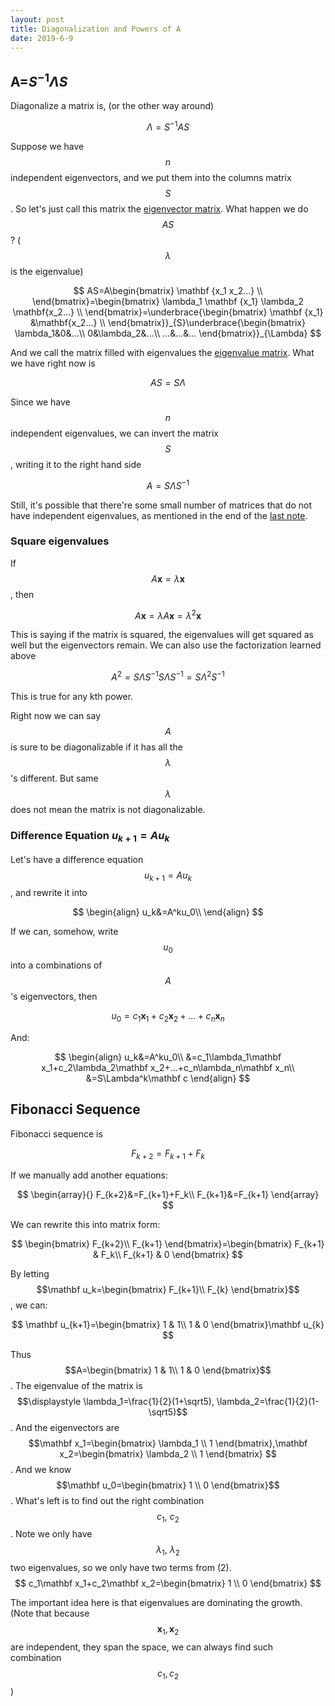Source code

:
 ```yaml
---
layout: post
title: Diagonalization and Powers of A
date: 2019-6-9
---
```


## A=$S^{-1}\Lambda S$

Diagonalize a matrix is, (or the other way around)

$$
\Lambda=S^{-1}AS\tag{1}
$$

Suppose we have $$n$$ independent eigenvectors, and we put them into the columns matrix $$S$$. So let's just call this matrix the <u>eigenvector matrix</u>. What happen we do $$AS$$? ($$\lambda$$ is the eigenvalue)

$$
AS=A\begin{bmatrix}
\mathbf {x_1 x_2...} \\  
\end{bmatrix}=\begin{bmatrix}
\lambda_1 \mathbf {x_1} \lambda_2 \mathbf{x_2...} \\  
\end{bmatrix}=\underbrace{\begin{bmatrix}
\mathbf {x_1} &\mathbf{x_2...} \\  
\end{bmatrix}}_{S}\underbrace{\begin{bmatrix}
\lambda_1&0&...\\ 
0&\lambda_2&...\\
...&...&...
\end{bmatrix}}_{\Lambda}
$$

And we call the matrix filled with eigenvalues the <u>eigenvalue matrix</u>. What we have right now is 

$$
AS=S\Lambda
$$

Since we have $$n$$ independent eigenvalues, we can invert the matrix $$S$$, writing it to the right hand side 

$$
A=S\Lambda S^{-1}
$$

Still, it's possible that there're some small number of matrices that do not have independent eigenvalues, as mentioned in the end of the [last note](./21_eigenvalues_and_eigenvectors.md). 



### Square eigenvalues

If $$A\mathbf x=\lambda\mathbf x$$, then 

$$
A\mathbf x=\lambda A\mathbf x=\lambda^2\mathbf x
$$

This is saying if the matrix is squared, the eigenvalues will get squared as well but the eigenvectors remain. We can also use the factorization learned above

$$
A^2=S\Lambda S^{-1}S\Lambda S^{-1}=S\Lambda^2 S^{-1}
$$

This is true for any kth power. 

Right now we can say $$A$$ is sure to be diagonalizable if it has all the $$\lambda$$'s different. But same $$\lambda$$ does not mean the matrix is not diagonalizable. 



### Difference Equation $u_{k+1}=Au_k$

Let's have a difference equation $$u_{k+1}=Au_k$$, and rewrite it into

$$
\begin{align}
u_k&=A^ku_0\\
\end{align}
$$

If we can, somehow, write $$u_0$$ into a combinations of $$A$$'s eigenvectors, then 

$$
u_0=c_1\mathbf x_1+c_2\mathbf x_2+...+c_n\mathbf x_n\tag{2}
$$

And:

$$
\begin{align}
u_k&=A^ku_0\\
&=c_1\lambda_1\mathbf x_1+c_2\lambda_2\mathbf x_2+...+c_n\lambda_n\mathbf x_n\\
&=S\Lambda^k\mathbf c
\end{align}
$$

## Fibonacci Sequence 

Fibonacci sequence is 

$$
F_{k+2}=F_{k+1}+F_k
$$

If we manually add another equations:

$$
\begin{array}{}
F_{k+2}&=F_{k+1}+F_k\\
F_{k+1}&=F_{k+1}
\end{array}
$$

We can rewrite this into matrix form:

$$
\begin{bmatrix}
F_{k+2}\\
F_{k+1}
\end{bmatrix}=\begin{bmatrix}
F_{k+1} & F_k\\
F_{k+1} & 0
\end{bmatrix}
$$

By letting $$\mathbf u_k=\begin{bmatrix}
F_{k+1}\\
F_{k}
\end{bmatrix}$$, we can:

$$
\mathbf u_{k+1}=\begin{bmatrix}
1 & 1\\
1 & 0
\end{bmatrix}\mathbf u_{k}
$$

Thus $$A=\begin{bmatrix}
1 & 1\\
1 & 0
\end{bmatrix}$$. The eigenvalue of the matrix is $$\displaystyle \lambda_1=\frac{1}{2}(1+\sqrt5), \lambda_2=\frac{1}{2}(1-\sqrt5)$$. And the eigenvectors are $$\mathbf x_1=\begin{bmatrix}
\lambda_1 \\
 1
\end{bmatrix},\mathbf x_2=\begin{bmatrix}
\lambda_2 \\
 1
\end{bmatrix} $$.  And we know $$\mathbf u_0=\begin{bmatrix}
1 \\
0
\end{bmatrix}$$. What's left is to find out the right combination $$c_1,\ c_2$$. Note we only have $$\lambda_1,\ \lambda_2$$ two eigenvalues, so we only have two terms from (2). 
$$
c_1\mathbf x_1+c_2\mathbf x_2=\begin{bmatrix}
1 \\
0
\end{bmatrix}
$$

The important idea here is that eigenvalues are dominating the growth. (Note that because $$\mathbf x_1,\mathbf x_2$$ are independent, they span the space, we can always find such combination $$c_1,c_2$$)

################

Go through the listing above and find each line containing the string "then"; copy those lines.

* Task output
If $$A\mathbf x=\lambda\mathbf x$$, then 
If we can, somehow, write $$u_0$$ into a combinations of $$A$$'s eigenvectors, then 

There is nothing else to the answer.